The French had shown no small skill in the building of this breastwork, which ran along a ridge of high ground behind the fort itself, and commanded the approach towards it from the land side. The whole forest in the immediate vicinity had been felled. It bore the appearance of a tract of ground through which a cyclone has whirled its way. Great numbers of the trees had been dragged up to form the rampart, but there were hundreds of others, as well as innumerable roots and stumps, lugs and heads, lying in confusion all around; and Rogers, pointing towards the encumbered tract just beneath and around the rampart, looked at Pringle and said:
“How do you think a bayonet charge is to be rushed over such ground as that? And what good will our musketry fire be against those tough wooden walls, directed upon a foe we cannot see, but who can pick us off in security from behind their breastwork? For let me tell you that there is great skill shown in its construction. On the inside, I doubt not, they can approach close to their loopholes, which you can detect all along, and take easy aim at us; but on this side it is bristling with pointed stakes, twisted boughs, and treetops so arranged as to baffle and hinder any attempt at assault. As I told your General, his cannon could shatter it in a few hours, if he would but bring them to bear. But a rampart like that is practically bayonet and musket proof. It will prove impregnable to assault.”

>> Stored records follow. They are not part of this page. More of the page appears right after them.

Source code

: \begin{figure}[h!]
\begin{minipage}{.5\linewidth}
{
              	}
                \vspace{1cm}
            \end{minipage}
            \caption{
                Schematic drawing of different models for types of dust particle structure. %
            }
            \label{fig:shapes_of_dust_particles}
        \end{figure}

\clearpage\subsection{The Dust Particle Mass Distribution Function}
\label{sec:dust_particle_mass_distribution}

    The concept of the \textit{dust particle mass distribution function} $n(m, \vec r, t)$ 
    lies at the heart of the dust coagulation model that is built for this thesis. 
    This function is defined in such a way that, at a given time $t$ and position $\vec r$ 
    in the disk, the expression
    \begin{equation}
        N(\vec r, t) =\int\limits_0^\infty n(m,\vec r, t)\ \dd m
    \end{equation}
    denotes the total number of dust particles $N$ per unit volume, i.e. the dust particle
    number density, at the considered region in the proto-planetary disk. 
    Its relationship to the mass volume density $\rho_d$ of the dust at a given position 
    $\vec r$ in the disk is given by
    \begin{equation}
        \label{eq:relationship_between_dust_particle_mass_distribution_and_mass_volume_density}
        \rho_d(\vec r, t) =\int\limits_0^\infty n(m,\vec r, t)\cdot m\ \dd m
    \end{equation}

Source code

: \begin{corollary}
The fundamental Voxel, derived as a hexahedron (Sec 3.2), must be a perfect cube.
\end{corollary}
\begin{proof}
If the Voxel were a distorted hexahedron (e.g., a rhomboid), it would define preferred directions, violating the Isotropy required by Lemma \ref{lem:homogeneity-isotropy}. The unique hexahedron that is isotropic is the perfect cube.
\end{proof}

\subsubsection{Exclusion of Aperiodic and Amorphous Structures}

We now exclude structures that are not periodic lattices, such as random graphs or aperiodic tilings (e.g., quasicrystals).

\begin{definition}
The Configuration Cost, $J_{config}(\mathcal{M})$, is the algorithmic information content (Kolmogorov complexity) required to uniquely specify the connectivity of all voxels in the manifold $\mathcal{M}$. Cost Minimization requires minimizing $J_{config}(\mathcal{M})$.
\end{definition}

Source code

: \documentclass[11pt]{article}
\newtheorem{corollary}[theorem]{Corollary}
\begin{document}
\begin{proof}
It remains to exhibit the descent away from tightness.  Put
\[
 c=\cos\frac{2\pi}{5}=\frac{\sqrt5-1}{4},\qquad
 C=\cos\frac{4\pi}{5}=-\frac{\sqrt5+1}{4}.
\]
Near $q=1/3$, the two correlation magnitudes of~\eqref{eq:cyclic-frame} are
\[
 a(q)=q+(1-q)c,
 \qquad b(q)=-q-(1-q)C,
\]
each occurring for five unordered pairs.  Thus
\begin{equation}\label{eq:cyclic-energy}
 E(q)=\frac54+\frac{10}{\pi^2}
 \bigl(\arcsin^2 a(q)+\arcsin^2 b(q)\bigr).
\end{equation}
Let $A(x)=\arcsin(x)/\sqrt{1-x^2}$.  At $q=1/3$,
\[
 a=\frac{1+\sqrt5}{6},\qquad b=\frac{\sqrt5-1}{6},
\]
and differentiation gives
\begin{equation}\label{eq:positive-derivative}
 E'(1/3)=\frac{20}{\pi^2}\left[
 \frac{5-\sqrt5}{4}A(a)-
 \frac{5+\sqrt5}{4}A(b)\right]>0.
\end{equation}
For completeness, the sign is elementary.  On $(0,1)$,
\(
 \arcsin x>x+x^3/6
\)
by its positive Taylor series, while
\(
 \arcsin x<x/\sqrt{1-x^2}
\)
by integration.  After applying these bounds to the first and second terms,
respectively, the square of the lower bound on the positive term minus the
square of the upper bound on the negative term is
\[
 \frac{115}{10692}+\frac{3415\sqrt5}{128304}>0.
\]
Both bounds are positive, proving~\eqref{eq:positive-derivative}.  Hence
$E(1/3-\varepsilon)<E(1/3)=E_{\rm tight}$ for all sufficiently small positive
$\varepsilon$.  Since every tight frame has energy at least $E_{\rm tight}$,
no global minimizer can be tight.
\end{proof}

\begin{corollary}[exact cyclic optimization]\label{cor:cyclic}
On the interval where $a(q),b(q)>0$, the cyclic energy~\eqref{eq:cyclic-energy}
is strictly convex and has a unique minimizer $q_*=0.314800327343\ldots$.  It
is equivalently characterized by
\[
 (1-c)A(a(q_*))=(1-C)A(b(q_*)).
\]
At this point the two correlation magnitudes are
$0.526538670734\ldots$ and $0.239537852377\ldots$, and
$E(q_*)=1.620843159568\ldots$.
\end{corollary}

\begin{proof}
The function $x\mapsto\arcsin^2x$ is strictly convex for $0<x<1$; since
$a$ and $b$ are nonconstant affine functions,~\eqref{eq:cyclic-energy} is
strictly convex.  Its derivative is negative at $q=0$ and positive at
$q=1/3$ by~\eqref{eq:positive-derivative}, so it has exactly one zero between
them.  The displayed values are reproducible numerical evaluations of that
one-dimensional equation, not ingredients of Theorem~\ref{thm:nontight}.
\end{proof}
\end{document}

Pringle and Roche exchanged glances. They had seen something of fighting before this, but never warfare so strange.
“Would that Lord Howe were living!” exclaimed the younger officer. “He would have heard reason; he would have been advised. But the General—”
He paused, and a meaning gesture concluded the sentence. It was not for them to speak against their commander; but he inspired no confidence in his men, and it was plainly seen that he was about to take a very ill-judged step.
It is the soldier’s fate that he must not rebel or remonstrate or argue; his duty is to obey orders and leave the rest. But that night, as the army slept in the camp round the deserted sawmills, there were many whose eyes never closed in slumber. Fritz saw the veteran Campbell sitting in the moonlight, looking straight before him with wide, unseeing eyes; and when the grey light of day broke over the forest, his face was shadowed, as it seemed, by the approach of death.
“I shall never see another sunrise,” he said to Fritz, as the latter walked up to him; “my span of life will be cut through here at Ticonderoga.”